08.09.2017 -
Es gibt unzählige Börsenweisheiten, die Anlegern versuchen vorzuschreiben, was sie zu tun haben oder besser lassen sollten. Ein gewichtiges Risiko haben sie jedoch meist nicht zum Thema. Höchste Zeit, das zu ändern.
Es gibt einen Fehler, den Anleger unseres Erachtens allzu bereitwillig begehen. Nicht nur die Privatanleger, sondern auch die Profiinvestoren und all die computerbasierten Anlagestrategien, die von den Anlageprofis und/oder Wissenschaftlern gefüttert werden. Viele, die sich mit dem Thema Geldanlage beschäftigen, glauben, die Vergangenheit tauge stets als Blaupause für die Zukunft. Problematischer noch: Sie schreiben Daten von gestern einfach fort. Das ist bequem, vermittelt ein wohliges Gefühl von Sicherheit – im Grunde ist das nachvollziehbar. Wenn Bundesanleihen in den vergangenen Jahren einen Ertrag von vier Prozent pro Jahr erwirtschaftet haben, dann wird das auch in den kommenden Jahren gewiss so sein. Sie stabilisieren ein Portfolio bei überschaubaren Risiken. Punkt.
Wer so denkt, könnte künftig aber ein Problem bekommen.
Denn die wahrscheinlich wichtigste Entscheidung, die ein Anleger treffen muss, betrifft die „Asset Allocation“: Wie teile ich mein Vermögen auf verschiedene Anlageklassen auf? Zu welchen Anteilen soll zum Beispiel in Anleihen oder Aktien investiert werden? Diese Einschätzung ist gar nicht einfach. Zumal es eine „optimale“ Asset Allocation nicht gibt – eben weil die Geschichtsbücher nur bedingt Rückschlüsse liefern auf das, was da kommen mag. Niemals war es so wichtig, sich das bewusst zu machen wie in diesen Tagen.

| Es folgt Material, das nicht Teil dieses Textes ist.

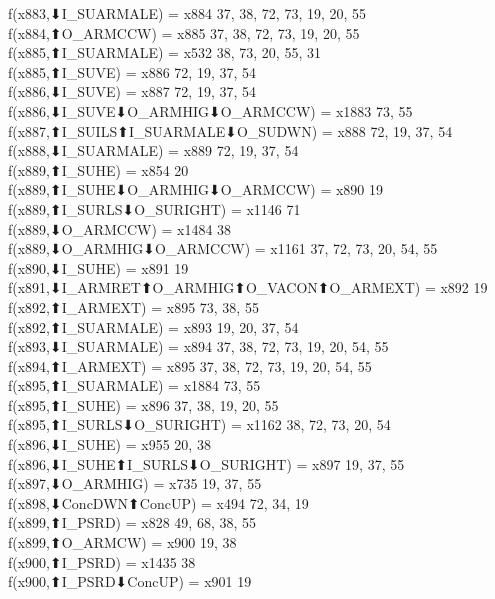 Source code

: f(x883,⬇I_SUARMALE) = x884 {37, 38, 72, 73, 19, 20, 55} \\
f(x884,⬆O_ARMCCW) = x885 {37, 38, 72, 73, 19, 20, 55} \\
f(x885,⬆I_SUARMALE) = x532 {38, 73, 20, 55, 31} \\
f(x885,⬆I_SUVE) = x886 {72, 19, 37, 54} \\
f(x886,⬇I_SUVE) = x887 {72, 19, 37, 54} \\
f(x886,⬇I_SUVE⬇O_ARMHIG⬇O_ARMCCW) = x1883 {73, 55} \\
f(x887,⬆I_SUILS⬆I_SUARMALE⬇O_SUDWN) = x888 {72, 19, 37, 54} \\
f(x888,⬇I_SUARMALE) = x889 {72, 19, 37, 54} \\
f(x889,⬆I_SUHE) = x854 {20} \\
f(x889,⬆I_SUHE⬇O_ARMHIG⬇O_ARMCCW) = x890 {19} \\
f(x889,⬆I_SURLS⬇O_SURIGHT) = x1146 {71} \\
f(x889,⬇O_ARMCCW) = x1484 {38} \\
f(x889,⬇O_ARMHIG⬇O_ARMCCW) = x1161 {37, 72, 73, 20, 54, 55} \\
f(x890,⬇I_SUHE) = x891 {19} \\
f(x891,⬇I_ARMRET⬆O_ARMHIG⬆O_VACON⬆O_ARMEXT) = x892 {19} \\
f(x892,⬆I_ARMEXT) = x895 {73, 38, 55} \\
f(x892,⬆I_SUARMALE) = x893 {19, 20, 37, 54} \\
f(x893,⬇I_SUARMALE) = x894 {37, 38, 72, 73, 19, 20, 54, 55} \\
f(x894,⬆I_ARMEXT) = x895 {37, 38, 72, 73, 19, 20, 54, 55} \\
f(x895,⬆I_SUARMALE) = x1884 {73, 55} \\
f(x895,⬆I_SUHE) = x896 {37, 38, 19, 20, 55} \\
f(x895,⬆I_SURLS⬇O_SURIGHT) = x1162 {38, 72, 73, 20, 54} \\
f(x896,⬇I_SUHE) = x955 {20, 38} \\
f(x896,⬇I_SUHE⬆I_SURLS⬇O_SURIGHT) = x897 {19, 37, 55} \\
f(x897,⬇O_ARMHIG) = x735 {19, 37, 55} \\
f(x898,⬇ConcDWN⬆ConcUP) = x494 {72, 34, 19} \\
f(x899,⬆I_PSRD) = x828 {49, 68, 38, 55} \\
f(x899,⬆O_ARMCW) = x900 {19, 38} \\
f(x900,⬆I_PSRD) = x1435 {38} \\
f(x900,⬆I_PSRD⬇ConcUP) = x901 {19} \\
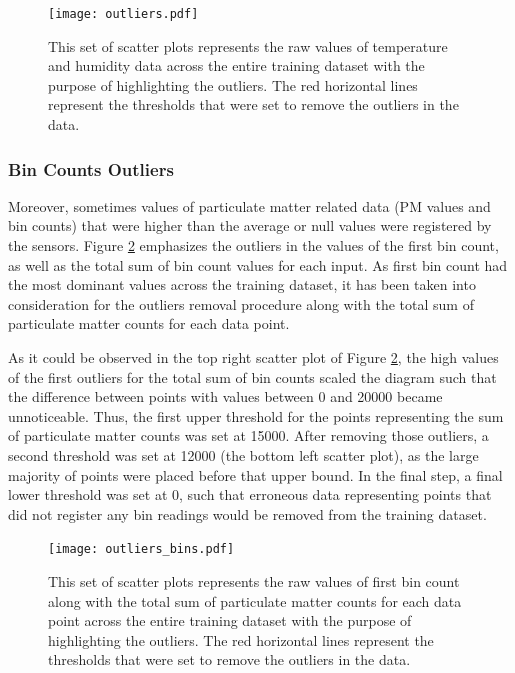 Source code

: \documentclass[bsc,frontabs,twoside,singlespacing,parskip,deptreport]{infthesis}     %
\begin{document}
\begin{figure}[h!]
  \center
  \texttt{[image: outliers.pdf]}
  \caption{This set of scatter plots represents the raw values of temperature and humidity data across the entire training dataset with the purpose of highlighting the outliers. The red horizontal lines represent the thresholds that were set to remove the outliers in the data.}
  \label{fig:outliers}
\end{figure}

\subsubsection*{Bin Counts Outliers}

Moreover, sometimes values of particulate matter related data (PM values and bin counts) that were higher than the average or null values were registered by the sensors. Figure \ref{fig:outliers-bins} emphasizes the outliers in the values of the first bin count, as well as the total sum of bin count values for each input. As first bin count had the most dominant values across the training dataset, it has been taken into consideration for the outliers removal procedure along with the total sum of particulate matter counts for each data point.

As it could be observed in the top right scatter plot of Figure \ref{fig:outliers-bins}, the high values of the first outliers for the total sum of bin counts scaled the diagram such that the difference between points with values between 0 and 20000 became unnoticeable. Thus, the first upper threshold for the points representing the sum of particulate matter counts was set at 15000. After removing those outliers, a second threshold was set at 12000 (the bottom left scatter plot), as the large majority of points were placed before that upper bound. In the final step, a final lower threshold was set at 0, such that erroneous data representing points that did not register any bin readings would be removed from the training dataset.

\begin{figure}[h!]
  \center
  \texttt{[image: outliers\_bins.pdf]}
  \caption{This set of scatter plots represents the raw values of first bin count along with the total sum of particulate matter counts for each data point across the entire training dataset with the purpose of highlighting the outliers. The red horizontal lines represent the thresholds that were set to remove the outliers in the data.}
  \label{fig:outliers-bins}
\end{figure}
\end{document}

Renditen und Risiken verschiedener Anlagen können heute völlig anders sein als früher. Am deutlichsten zeigt sich das beim Blick auf die Anleihenmärkte: Niemals in den vergangenen 5.000 Jahren waren die Zinsen so tief wie heute. Mario Draghi, der Chef der Europäischen Zentralbank und maßgeblich verantwortlich für die Nullzinspolitik, hat ebendiese als „Neuland“ beschrieben, das man betreten habe.

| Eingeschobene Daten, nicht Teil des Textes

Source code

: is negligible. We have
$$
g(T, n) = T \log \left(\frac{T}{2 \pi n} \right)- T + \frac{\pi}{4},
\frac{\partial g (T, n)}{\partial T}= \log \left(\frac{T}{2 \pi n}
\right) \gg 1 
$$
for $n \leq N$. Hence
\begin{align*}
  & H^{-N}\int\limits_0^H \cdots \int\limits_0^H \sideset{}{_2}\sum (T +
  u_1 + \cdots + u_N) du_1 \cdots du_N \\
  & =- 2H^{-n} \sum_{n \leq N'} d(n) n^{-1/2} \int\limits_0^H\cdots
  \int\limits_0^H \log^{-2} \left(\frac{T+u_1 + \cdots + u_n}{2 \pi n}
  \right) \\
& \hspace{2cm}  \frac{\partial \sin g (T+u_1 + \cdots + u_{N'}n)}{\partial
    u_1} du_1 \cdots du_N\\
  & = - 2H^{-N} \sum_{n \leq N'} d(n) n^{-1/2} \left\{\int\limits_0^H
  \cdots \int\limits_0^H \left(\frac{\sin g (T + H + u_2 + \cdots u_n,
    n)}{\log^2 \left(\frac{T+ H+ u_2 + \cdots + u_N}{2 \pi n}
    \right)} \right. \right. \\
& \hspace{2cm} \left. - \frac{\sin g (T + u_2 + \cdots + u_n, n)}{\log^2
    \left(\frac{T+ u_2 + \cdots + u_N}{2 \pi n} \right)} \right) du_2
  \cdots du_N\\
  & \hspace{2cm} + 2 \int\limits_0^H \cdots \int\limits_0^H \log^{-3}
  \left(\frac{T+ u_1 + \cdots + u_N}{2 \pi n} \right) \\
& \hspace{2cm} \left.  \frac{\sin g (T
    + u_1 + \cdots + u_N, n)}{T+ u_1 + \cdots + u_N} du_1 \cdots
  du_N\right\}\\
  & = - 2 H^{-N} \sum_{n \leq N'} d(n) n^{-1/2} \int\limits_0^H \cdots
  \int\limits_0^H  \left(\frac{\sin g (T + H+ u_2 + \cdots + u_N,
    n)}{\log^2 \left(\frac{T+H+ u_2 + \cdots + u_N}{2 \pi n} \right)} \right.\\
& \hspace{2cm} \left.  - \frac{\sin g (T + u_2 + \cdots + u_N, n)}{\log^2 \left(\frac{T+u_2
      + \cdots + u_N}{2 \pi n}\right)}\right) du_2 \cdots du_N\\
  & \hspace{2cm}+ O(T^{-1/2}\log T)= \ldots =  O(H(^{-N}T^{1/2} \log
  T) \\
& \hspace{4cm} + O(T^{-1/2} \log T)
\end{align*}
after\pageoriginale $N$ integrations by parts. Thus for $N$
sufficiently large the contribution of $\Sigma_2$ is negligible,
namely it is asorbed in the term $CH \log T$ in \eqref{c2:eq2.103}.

Das Zinsniveau hat ganz direkt Auswirkungen auf das Ertragspotenzial von Anleihen. Eine langlaufende Bundesanleihe, vor einigen Jahren gekauft, wäre ein sehr gutes Investment gewesen. Weil die Renditen gefallen sind, sind die Kurse gestiegen. Betrachtet man die erfreuliche Kursentwicklung, könnte man heute zu dem Ergebnis kommen, dass Bundesanleihen hohe Renditen bei niedrigem Risiko bringen – und deshalb einen nennenswerten Anteil am Portfolio ausmachen sollten. Soweit die auf den historischen Daten beruhende Theorie. Die Welt hat sich aber verändert: Die Chancen von Anleihen sind gesunken, die Risiken im besten Fall unverändert. Damit hat auch die Diversifikationsfunktion von Anleihen gelitten.
Wer heute ein Portfolio zusammenstellt, muss unseres Erachtens deshalb zwingend das aktuelle Umfeld berücksichtigen: Die Geldmarktzinsen sind negativ, kurzlaufende Bundesanleihen haben ebenfalls eine Rendite deutlich unterhalb des Nulllinie. „Sicherheit“ wird also mit einem garantierten nominalen und realen Vermögensverlust erkauft. Wer auf weitere Kursgewinne hofft, muss davon ausgehen, dass der Zins auch für länger laufende Anleihen deutlich in den negativen Bereich fallen kann. Mag sein, dass er damit richtig liegt. Die Wahrscheinlichkeit, dass die Anleihekurse fallen (und die Renditen steigen) ist nahe der Nulllinie unseres Erachtens aber größer als umgekehrt.
Um bei der Asset Allocation nicht den Fehler zu machen, aus der Vergangenheit die Zukunft abzuleiten, haben Anleger grundsätzlich zwei Möglichkeiten, mit dem veränderten Zinsumfeld umzugehen: Entweder sie erhöhen den „risikoreicheren“ Anteil ihres Depots (zum Beispiel Aktien) zu Lasten der vermeintlich sicheren Anleihen und erhöhen ihre Kasse- oder Liquiditätsposition. Oder sie gehen bei der Auswahl der Anleihen sehr viel aktiver und opportunistischer vor als in der Vergangenheit und arbeiten an einem vollständigen Verständnis von Chancen und Risiken – auch ihrer Anleiheinvestments.
So oder so: Als „risikoarme Ertragsbringer“ taugen Anleihen in der neuen Welt (bis auf weiteres) nicht mehr.